Looking for the latest and greatest films to hit LOVEFiLM or Netflix? We are at your service.
Welcome to the first part of The VoDFather, a new weekly column where we will be pointing out some of the best new film content to hit the UK’s two big streaming film suppliers, LOVEFiLM and Netflix. Streaming is fast becoming one of the most popular ways to consume films and its an exciting time to get in on the action, as more and more devices become compatiable with these services and many films now being available in HD and 5.1 surround sound – something we will be pointing out is available with these titles as applicable.
A quick note: This column will only deal with the UK side of Netflix, there are plenty of sites out there which can show you the latest films to hit the US service (Instant Watcher is basically a one-stop shop) and as we are a UK site, we think it best to cater to our home peeps.

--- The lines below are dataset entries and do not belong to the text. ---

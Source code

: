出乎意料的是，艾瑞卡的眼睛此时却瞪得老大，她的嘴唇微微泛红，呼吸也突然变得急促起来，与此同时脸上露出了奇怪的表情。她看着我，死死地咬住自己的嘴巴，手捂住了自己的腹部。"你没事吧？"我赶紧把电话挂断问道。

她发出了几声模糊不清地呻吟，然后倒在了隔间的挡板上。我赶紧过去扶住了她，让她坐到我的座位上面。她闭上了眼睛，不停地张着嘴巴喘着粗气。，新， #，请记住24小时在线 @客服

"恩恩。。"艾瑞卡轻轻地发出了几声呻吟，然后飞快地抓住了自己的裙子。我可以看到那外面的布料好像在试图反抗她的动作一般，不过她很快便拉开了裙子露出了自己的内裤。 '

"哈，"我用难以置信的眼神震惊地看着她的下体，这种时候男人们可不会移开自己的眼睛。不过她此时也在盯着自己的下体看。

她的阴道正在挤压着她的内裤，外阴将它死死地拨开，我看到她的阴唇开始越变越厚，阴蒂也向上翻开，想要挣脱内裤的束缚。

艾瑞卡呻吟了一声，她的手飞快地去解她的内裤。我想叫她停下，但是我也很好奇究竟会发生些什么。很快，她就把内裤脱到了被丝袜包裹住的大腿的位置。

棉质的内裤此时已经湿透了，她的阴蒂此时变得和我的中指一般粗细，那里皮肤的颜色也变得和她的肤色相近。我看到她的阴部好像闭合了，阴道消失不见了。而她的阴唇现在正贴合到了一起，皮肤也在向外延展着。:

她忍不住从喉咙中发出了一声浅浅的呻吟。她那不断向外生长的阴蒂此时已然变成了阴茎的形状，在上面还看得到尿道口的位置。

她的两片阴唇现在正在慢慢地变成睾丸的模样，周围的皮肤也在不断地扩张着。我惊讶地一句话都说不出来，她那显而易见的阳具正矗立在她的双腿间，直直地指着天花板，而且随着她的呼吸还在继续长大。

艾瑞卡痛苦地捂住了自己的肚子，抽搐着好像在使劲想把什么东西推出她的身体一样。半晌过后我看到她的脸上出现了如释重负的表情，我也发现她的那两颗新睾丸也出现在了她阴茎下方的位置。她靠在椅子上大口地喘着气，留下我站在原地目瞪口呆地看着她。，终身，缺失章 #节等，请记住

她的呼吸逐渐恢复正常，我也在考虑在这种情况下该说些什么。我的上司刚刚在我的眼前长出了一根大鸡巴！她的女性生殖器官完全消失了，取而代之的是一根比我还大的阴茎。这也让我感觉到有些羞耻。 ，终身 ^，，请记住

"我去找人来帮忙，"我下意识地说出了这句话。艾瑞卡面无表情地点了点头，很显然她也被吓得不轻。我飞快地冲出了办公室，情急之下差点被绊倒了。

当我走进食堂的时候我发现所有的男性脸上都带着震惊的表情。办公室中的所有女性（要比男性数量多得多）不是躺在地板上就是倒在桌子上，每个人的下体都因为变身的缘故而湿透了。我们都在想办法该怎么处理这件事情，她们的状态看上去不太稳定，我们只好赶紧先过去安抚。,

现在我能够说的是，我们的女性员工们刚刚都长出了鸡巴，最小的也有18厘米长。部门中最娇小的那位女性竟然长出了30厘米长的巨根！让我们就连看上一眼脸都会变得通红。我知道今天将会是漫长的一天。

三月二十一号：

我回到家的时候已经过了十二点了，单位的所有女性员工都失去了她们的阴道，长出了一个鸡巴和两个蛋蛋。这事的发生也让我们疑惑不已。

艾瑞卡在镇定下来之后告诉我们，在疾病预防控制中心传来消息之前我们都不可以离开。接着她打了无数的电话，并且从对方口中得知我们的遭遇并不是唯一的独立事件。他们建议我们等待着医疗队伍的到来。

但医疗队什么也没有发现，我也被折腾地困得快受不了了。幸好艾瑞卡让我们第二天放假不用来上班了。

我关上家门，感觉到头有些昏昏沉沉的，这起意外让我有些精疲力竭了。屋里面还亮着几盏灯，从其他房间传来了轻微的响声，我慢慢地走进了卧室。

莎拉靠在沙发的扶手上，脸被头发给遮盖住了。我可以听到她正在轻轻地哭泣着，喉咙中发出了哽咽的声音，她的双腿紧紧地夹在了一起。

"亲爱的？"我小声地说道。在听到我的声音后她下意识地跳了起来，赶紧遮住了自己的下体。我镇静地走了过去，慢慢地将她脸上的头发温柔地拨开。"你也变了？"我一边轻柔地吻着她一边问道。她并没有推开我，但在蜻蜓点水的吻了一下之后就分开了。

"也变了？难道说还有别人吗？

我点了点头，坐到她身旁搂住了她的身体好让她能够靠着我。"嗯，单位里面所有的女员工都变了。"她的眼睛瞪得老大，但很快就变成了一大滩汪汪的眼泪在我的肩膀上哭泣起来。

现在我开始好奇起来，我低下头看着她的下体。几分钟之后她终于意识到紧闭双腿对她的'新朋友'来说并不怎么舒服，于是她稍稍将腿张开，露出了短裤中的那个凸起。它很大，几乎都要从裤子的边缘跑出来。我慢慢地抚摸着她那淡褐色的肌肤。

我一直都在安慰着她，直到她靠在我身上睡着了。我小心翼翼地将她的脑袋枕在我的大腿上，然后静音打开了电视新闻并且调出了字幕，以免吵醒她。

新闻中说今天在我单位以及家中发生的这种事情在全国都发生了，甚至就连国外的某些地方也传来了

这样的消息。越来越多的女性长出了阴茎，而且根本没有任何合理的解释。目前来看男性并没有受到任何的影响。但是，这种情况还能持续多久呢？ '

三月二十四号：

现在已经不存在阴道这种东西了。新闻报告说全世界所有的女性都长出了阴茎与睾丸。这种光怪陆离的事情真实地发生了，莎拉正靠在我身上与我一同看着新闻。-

Well then ramblers, without further ado, let’s get rambling.
Coming and going without all that much fanfare a couple of years ago, Drew Barrymore’s directorial debut is a film which really struck a chord on a first watch and continues to do so a couple of watches in.
Eschewing the oh-so-smart, up herself performance given in Juno, here Ellen Page is far more successful as a smart and independent girl who is also unafraid to have moments of real frailty. Discovering a life she never thought she’d have, and getting burned quite a bit along the way, as she joins a team of all-female roller derby competitiors. This comes at odds with the life her mother, played by Marcia Gay Harden, has written out for her and as the two worlds collide, tough decisions have to be made.
This may sound like a rather generic growing up/finding your place kind of film but what Barrymore does is inject moments of unpredicatability along with a cracking strain of physically violent slapstick and an Austin, Texas setting which soaks in a rather unique brand of cool all into a package which looks great. It has it’s fair share of smarts but also embraces that its ‘hot girls skating and kicking the crap out of each other’ surface level.
Already pretty much forgotten 2 years on, I am part of a small band of folks who actually quite liked Ridley Scott’s troubled take on the legendary figure.
I will put my hands up right now and say that this film is not as interesting as it could have been, back in the heady days of production development this was to be a revisionist take on the Sheriff of Nottingham, who here is reduced to a buffon-ish bit part from Matthew McFadyen. However, I’d still contend that what we have here is more than ‘worth a go, thanks’ to a performance from Russell Crowe, which is one of the only times in his latter-day career that reminded me of why he became a star in the first place. With a rugged but also personable performance that really understands why people would get behind him, a warrior on the battlefield who you’d also quite like to get absolutely wasted with.
Scott’s usual flair behind the camera is in full force, using a large budget to depict some pretty brilliant action sequences, one of which seems to be almost deliberately copied in the recent Snow White & The Huntsman. Not forgetting its stellar supporting cast including Oscar Isacc, Cate Blanchett and Mark Strong among others who lend real gravitas to what is in all reality a rather silly story. I’m very much of the opinion that this needs re-evaluating and I hope more people give it a chance now it’s available so easily. And yes, the accent is terrible.
It’s hot outside. You can’t be bothered to really do anything. This is probably a time to wear stretchy pants.
Nacho Libre is that rarest of things for me, a film which I thought was utter balls on first watch but which gets better and better every time I return to it. After Napoleon Dynamite, the world was the oyster of director Jared Hess and with the lightning in a bottle of that film, he used it on a Nickelodeon backed Mexican wrestling film starring Jack Black. Unsurprisingly, it was a bit of a flop, and at first I thought it was obvious why, a paper thin plot stitched together with moments of randomness which recalled Dynamite but didn’t seem to work. On subsequent watches though, it became obvious that you have to let go of your preconceptions and just go with the surreal, sweaty air of the piece as Jack Black basically becomes a cartoon character complete with quotable catchphrases (I will be quoting “GET THAT CORN OUTTA MY FACE” till the day I die) and off the wall characters which all speak to a film which has no real care for what you think of it and instead just embraces it’s silliness, having a boat load of fun along the way. It may take a certain mood but its one I can get myself into, and you may do too.